To print a widget, you can use the QWidget::render() function. As mentioned, the printer's resolution is usually higher than the screen resolution, so you will have to scale the painter. You may also want to position the widget on the page. The following code sample shows how this may look.
QPainter painter; painter.begin(&printer); double xscale = printer.pageRect().width()/double(myWidget->width()); double yscale = printer.pageRect().height()/double(myWidget->height()); double scale = qMin(xscale, yscale); painter.translate(printer.paperRect().x() + printer.pageRect().width()/2, printer.paperRect().y() + printer.pageRect().height()/2); painter.scale(scale, scale); painter.translate(-width()/2, -height()/2); myWidget->render(&painter);
This will center the widget on the page and scale it so that it fits the page.

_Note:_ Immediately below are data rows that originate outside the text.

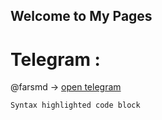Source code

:## Welcome to My Pages

# Telegram :
@farsmd -> [open telegram](http://t.me/farsmd)

```markdown
Syntax highlighted code block




```
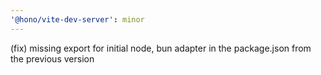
 ```yaml
---
'@hono/vite-dev-server': minor
---
```


(fix) missing export for initial node, bun adapter in the package.json from the previous version
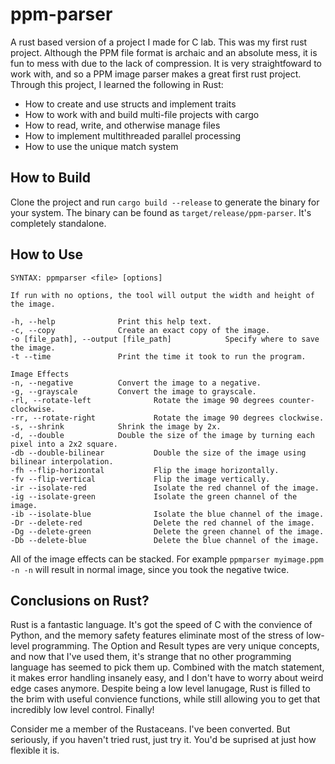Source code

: # ppm-parser

A rust based version of a project I made for C lab. This was my first rust project. Although the PPM file format is archaic and an absolute mess, it is fun to mess with due to the lack of compression. It is very straightfoward to work with, and so a PPM image parser makes a great first rust project. Through this project, I learned the following in Rust:
- How to create and use structs and implement traits
- How to work with and build multi-file projects with cargo
- How to read, write, and otherwise manage files
- How to implement multithreaded parallel processing
- How to use the unique match system

## How to Build
Clone the project and run `cargo build --release` to generate the binary for your system. The binary can be found as `target/release/ppm-parser`. It's completely standalone.

## How to Use
```
SYNTAX: ppmparser <file> [options]

If run with no options, the tool will output the width and height of the image.

-h, --help              Print this help text.
-c, --copy              Create an exact copy of the image.
-o [file_path], --output [file_path]            Specify where to save the image.
-t --time               Print the time it took to run the program.

Image Effects
-n, --negative          Convert the image to a negative.
-g, --grayscale         Convert the image to grayscale.
-rl, --rotate-left              Rotate the image 90 degrees counter-clockwise.
-rr, --rotate-right             Rotate the image 90 degrees clockwise.
-s, --shrink            Shrink the image by 2x.
-d, --double            Double the size of the image by turning each pixel into a 2x2 square.
-db --double-bilinear           Double the size of the image using bilinear interpolation.
-fh --flip-horizontal           Flip the image horizontally.
-fv --flip-vertical             Flip the image vertically.
-ir --isolate-red               Isolate the red channel of the image.
-ig --isolate-green             Isolate the green channel of the image.
-ib --isolate-blue              Isolate the blue channel of the image.
-Dr --delete-red                Delete the red channel of the image.
-Dg --delete-green              Delete the green channel of the image.
-Db --delete-blue               Delete the blue channel of the image.
```

All of the image effects can be stacked. For example `ppmparser myimage.ppm -n -n` will result in normal image, since you took the negative twice.

## Conclusions on Rust?
Rust is a fantastic language. It's got the speed of C with the convience of Python, and the memory safety features eliminate most of the stress of low-level programming. The Option and Result types are very unique concepts, and now that I've used them, it's strange that no other programming language has seemed to pick them up. Combined with the match statement, it makes error handling insanely easy, and I don't have to worry about weird edge cases anymore. Despite being a low level lanugage, Rust is filled to the brim with useful convience functions, while still allowing you to get that incredibly low level control. Finally!

Consider me a member of the Rustaceans. I've been converted. But seriously, if you haven't tried rust, just try it. You'd be suprised at just how flexible it is.
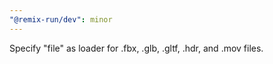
 ```yaml
---
"@remix-run/dev": minor
---
```


Specify "file" as loader for .fbx, .glb, .gltf, .hdr, and .mov files.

Printing from Complex Widgets
Certain widgets, such as QTextEdit and QGraphicsView, display rich content that is typically managed by instances of other classes, such as QTextDocument and QGraphicsScene. As a result, it is these content handling classes that usually provide printing functionality, either via a function that can be used to perform the complete task, or via a function that accepts an existing QPainter object. Some widgets provide convenience functions to expose underlying printing features, avoiding the need to obtain the content handler just to call a single function.
The following table shows which class and function are responsible for printing from a selection of different widgets. For widgets that do not expose printing functionality directly, the content handling classes containing this functionality can be obtained via a function in the corresponding widget's API.
QTextEdit requires a QPrinter rather than a QPainter because it uses information about the configured page dimensions in order to insert page breaks at the most appropriate places in printed documents.